Defending champs Krawietz, Mies searching for a repeat

 - Chris Oddo

German duo lived the dream in Paris in 2019. Now they return pledging to stay loose as they mount their title defence.

©Cédric Lecocq / FFT

Defending Roland-Garros men’s doubles champions Andreas Mies and Kevin Krawietz spent much of the summer wondering if they’d ever get the chance to return to the site of their greatest professional achievement in 2020.

With the coronavirus pandemic raging, the duo were home in Germany doing everything they could to help their communities.

Krawietz stocked shelves at a local grocery store, while Mies delivered fresh fruit to essential workers and the special needs community. 

All the while they wondered if they’d ever get to come back to defend their doubles title in Paris. 

"We weren't sure what was going to happen in the next few months, there was a point that we were practicing, three, four months and we didn't know what was going on," Mies told after the pair defeated Alexander Bublik and Mikhail Kukushkin 6-2, 6-3 on Tuesday in Paris. 

In a year of negatives, the Germans joke that there was one positive in having Roland-Garros take place in the fall.  It made their reign last longer. 

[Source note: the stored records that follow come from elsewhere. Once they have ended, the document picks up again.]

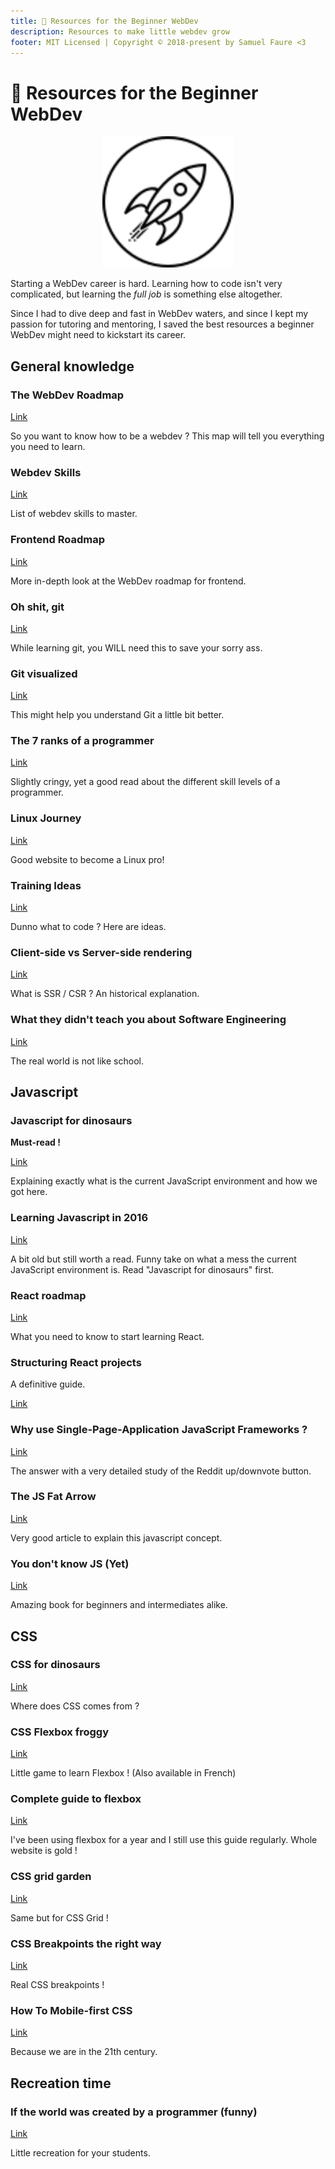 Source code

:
 ```yaml
---
title: 👶 Resources for the Beginner WebDev
description: Resources to make little webdev grow
footer: MIT Licensed | Copyright © 2018-present by Samuel Faure <3
---
```


# 👶 Resources for the Beginner WebDev

<div style="text-align:center"><img style="width: 15em;" src="/images/rocket.svg"/></div>

Starting a WebDev career is hard. Learning how to code isn't very complicated, but learning the _full job_ is something else altogether.

Since I had to dive deep and fast in WebDev waters, and since I kept my passion for tutoring and mentoring, I saved the best resources a beginner WebDev might need to kickstart its career.

## General knowledge

### The WebDev Roadmap

[Link](https://github.com/kamranahmedse/developer-roadmap)

So you want to know how to be a webdev ? This map will tell you everything you need to learn.

### Webdev Skills

[Link](https://andreasbm.github.io/web-skills/)

List of webdev skills to master.

### Frontend Roadmap

[Link](https://medium.com/tech-tajawal/modern-frontend-developer-in-2018-4c2072fa2b9c)

More in-depth look at the WebDev roadmap for frontend.

### Oh shit, git

[Link](http://ohshitgit.com/)

While learning git, you WILL need this to save your sorry ass.

### Git visualized

[Link](https://dev.to/lydiahallie/cs-visualized-useful-git-commands-37p1)

This might help you understand Git a little bit better.

### The 7 ranks of a programmer

[Link](https://dev.to/lpasqualis/7-ranks-of-coderhood-coder-programmer-computer-scientist-developer-engineer-architect-eca)

Slightly cringy, yet a good read about the different skill levels of a programmer.

### Linux Journey

[Link](https://linuxjourney.com/)

Good website to become a Linux pro!

### Training Ideas

[Link](https://medium.freecodecamp.org/the-secret-to-being-a-top-developer-is-building-things-heres-a-list-of-fun-apps-to-build-aac61ac0736c)

Dunno what to code ? Here are ideas.

### Client-side vs Server-side rendering

[Link](https://medium.freecodecamp.org/what-exactly-is-client-side-rendering-and-hows-it-different-from-server-side-rendering-bd5c786b340d)

What is SSR / CSR ? An historical explanation.

### What they didn't teach you about Software Engineering

[Link](https://vadimkravcenko.com/shorts/things-they-didnt-teach-you/)

The real world is not like school.

## Javascript

### Javascript for dinosaurs

**Must-read !**

[Link](https://medium.com/the-node-js-collection/modern-javascript-explained-for-dinosaurs-f695e9747b70)

Explaining exactly what is the current JavaScript environment and how we got here.

### Learning Javascript in 2016

[Link](https://hackernoon.com/how-it-feels-to-learn-javascript-in-2016-d3a717dd577f)

A bit old but still worth a read.
Funny take on what a mess the current JavaScript environment is. Read "Javascript for dinosaurs" first.

### React roadmap

[Link](https://medium.freecodecamp.org/learning-react-roadmap-from-scratch-to-advanced-bff7735531b6)

What you need to know to start learning React.

### Structuring React projects

A definitive guide.

[Link](https://blog.bitsrc.io/structuring-a-react-project-a-definitive-guide-ac9a754df5eb)

### Why use Single-Page-Application JavaScript Frameworks ?

[Link](https://itnext.io/reddits-voting-ui-in-vanilla-vs-react-vs-vue-vs-hyperapp-shedding-light-on-the-purpose-of-spa-ee6b6ac9a8cc)

The answer with a very detailed study of the Reddit up/downvote button.

### The JS Fat Arrow

[Link](https://www.freecodecamp.org/news/when-and-why-you-should-use-es6-arrow-functions-and-when-you-shouldnt-3d851d7f0b26/)

Very good article to explain this javascript concept.

### You don't know JS (Yet)

[Link](https://github.com/getify/You-Dont-Know-JS)

Amazing book for beginners and intermediates alike.

## CSS

### CSS for dinosaurs

[Link](https://medium.com/actualize-network/modern-css-explained-for-dinosaurs-5226febe3525)

Where does CSS comes from ?

### CSS Flexbox froggy

[Link](https://flexboxfroggy.com/)

Little game to learn Flexbox ! (Also available in French)

### Complete guide to flexbox

[Link](https://css-tricks.com/snippets/css/a-guide-to-flexbox/)

I've been using flexbox for a year and I still use this guide regularly. Whole website is gold !

### CSS grid garden

[Link](https://cssgridgarden.com/)

Same but for CSS Grid !

### CSS Breakpoints the right way

[Link](https://medium.freecodecamp.org/the-100-correct-way-to-do-css-breakpoints-88d6a5ba1862)

Real CSS breakpoints !

### How To Mobile-first CSS

[Link](https://zellwk.com/blog/how-to-write-mobile-first-css/)

Because we are in the 21th century.

## Recreation time

### If the world was created by a programmer (funny)

[Link](https://blog.toggl.com/world-created-programmer/)

Little recreation for your students.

"We were actually joking that the good thing about this situation is that we are the French Open champions for two years in a row,” Mies said with a laugh. “We get to be the champions for a longer time which is pretty nice, but of course you prefer to play, and it was such a nice tournament last year that we could not wait to come back to this magical place." 

Krawietz and Mies made major history in 2019 at Paris, becoming the first German duo to ever win the Roland-Garros men’s doubles crown in just their ninth tour-level event as a duo - and their first at Roland-Garros. 

Kevin Krawietz, Andreas Mies, Roland Garros 2019, doubles final© Nicolas Gouhier/FFT

The pair would be happy to be playing any tournament, but the fact that they are back in Paris puts a giant collective smile on their faces. 

"In 10 years or 20 years, whenever we come back here it will always be a special place, doesn't matter where we go, we are always going to remember the positive energy and it's wonderful to be back in such a special place,” Krawietz says. 

“It was our breakthrough and we have so many good memories,” adds Mies. “We talked about it yesterday in the locker room and we felt that when we came here we had goosebumps right away, coming into the start of Roland-Garros, to see Court Philippe-Chatrier again, to be in the locker room, to be at the practice site again, so many nice memories.”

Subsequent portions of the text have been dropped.